WHAT TO WORK ON: In the material below, the required lines run from the one containing "(required): Table name" through the one containing "- **Cards**: Clean". Copy those lines exactly, ends included, and nothing else.

RECORDED INFORMATION:

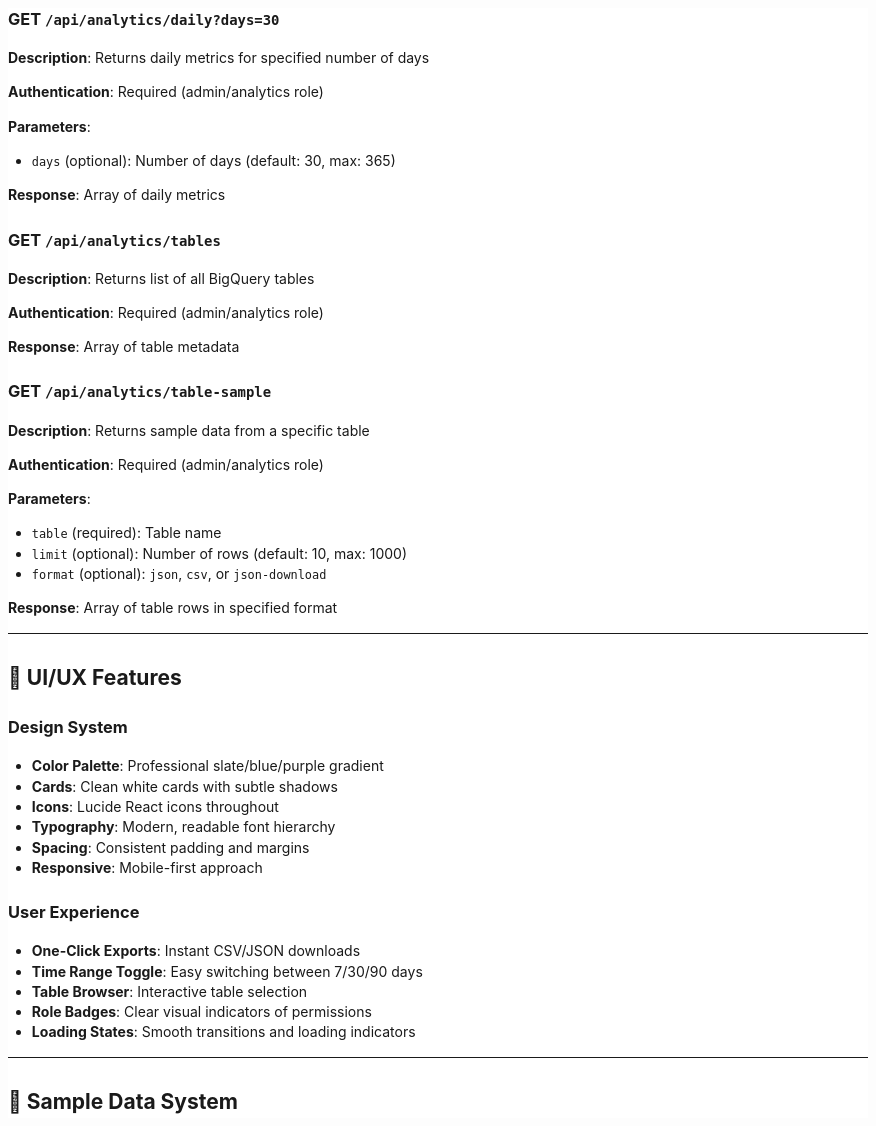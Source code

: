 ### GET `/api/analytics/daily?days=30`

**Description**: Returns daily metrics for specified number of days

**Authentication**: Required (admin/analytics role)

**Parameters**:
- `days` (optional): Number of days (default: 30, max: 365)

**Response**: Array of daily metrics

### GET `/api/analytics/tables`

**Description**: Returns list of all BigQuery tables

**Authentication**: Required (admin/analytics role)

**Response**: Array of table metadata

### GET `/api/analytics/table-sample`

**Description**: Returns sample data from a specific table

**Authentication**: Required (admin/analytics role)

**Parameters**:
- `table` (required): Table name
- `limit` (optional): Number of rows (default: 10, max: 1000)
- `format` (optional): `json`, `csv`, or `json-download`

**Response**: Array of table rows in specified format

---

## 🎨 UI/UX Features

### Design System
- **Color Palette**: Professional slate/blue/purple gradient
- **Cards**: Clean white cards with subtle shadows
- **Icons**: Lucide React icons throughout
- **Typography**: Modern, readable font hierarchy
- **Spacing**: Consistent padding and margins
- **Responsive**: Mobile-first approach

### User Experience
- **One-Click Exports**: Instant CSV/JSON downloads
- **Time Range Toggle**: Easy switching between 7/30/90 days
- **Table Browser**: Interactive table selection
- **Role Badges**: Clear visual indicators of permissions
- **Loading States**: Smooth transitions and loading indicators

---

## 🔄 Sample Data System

YOUR SOLUTION:
- `table` (required): Table name
- `limit` (optional): Number of rows (default: 10, max: 1000)
- `format` (optional): `json`, `csv`, or `json-download`

**Response**: Array of table rows in specified format

---

## 🎨 UI/UX Features

### Design System
- **Color Palette**: Professional slate/blue/purple gradient
- **Cards**: Clean white cards with subtle shadows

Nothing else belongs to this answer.